# [Work item]
Of the entries that follow, how many lines hold the word "huggingface"? Reply with the number only.

# [The data]
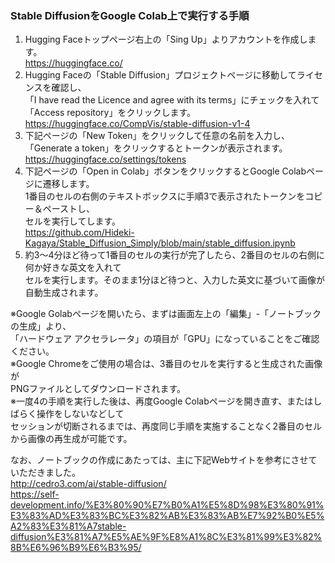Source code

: ### Stable DiffusionをGoogle Colab上で実行する手順

1. Hugging Faceトップページ右上の「Sing Up」よりアカウントを作成します。  
https://huggingface.co/
2. Hugging Faceの「Stable Diffusion」プロジェクトページに移動してライセンスを確認し、  
「I have read the Licence and agree with its terms」にチェックを入れて  
「Access repository」をクリックします。  
https://huggingface.co/CompVis/stable-diffusion-v1-4
3. 下記ページの「New Token」をクリックして任意の名前を入力し、  
「Generate a token」をクリックするとトークンが表示されます。
https://huggingface.co/settings/tokens
4. 下記ページの「Open in Colab」ボタンをクリックするとGoogle Colabページに遷移します。  
1番目のセルの右側のテキストボックスに手順3で表示されたトークンをコピー＆ペーストし、  
セルを実行してします。  
https://github.com/Hideki-Kagaya/Stable_Diffusion_Simply/blob/main/stable_diffusion.ipynb  
5. 約3～4分ほど待って1番目のセルの実行が完了したら、2番目のセルの右側に何か好きな英文を入れて  
セルを実行します。そのまま1分ほど待つと、入力した英文に基づいて画像が自動生成されます。

※Google Golabページを開いたら、まずは画面左上の「編集」-「ノートブックの生成」より、  
「ハードウェア アクセラレータ」の項目が「GPU」になっていることをご確認ください。  
※Google Chromeをご使用の場合は、3番目のセルを実行すると生成された画像が  
PNGファイルとしてダウンロードされます。  
※一度4の手順を実行した後は、再度Google Colabページを開き直す、またはしばらく操作をしないなどして  
セッションが切断されるまでは、再度同じ手順を実施することなく2番目のセルから画像の再生成が可能です。

なお、ノートブックの作成にあたっては、主に下記Webサイトを参考にさせていただきました。  
http://cedro3.com/ai/stable-diffusion/  
https://self-development.info/%E3%80%90%E7%B0%A1%E5%8D%98%E3%80%91%E3%83%AD%E3%83%BC%E3%82%AB%E3%83%AB%E7%92%B0%E5%A2%83%E3%81%A7stable-diffusion%E3%81%A7%E5%AE%9F%E8%A1%8C%E3%81%99%E3%82%8B%E6%96%B9%E6%B3%95/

# [Written solution]
3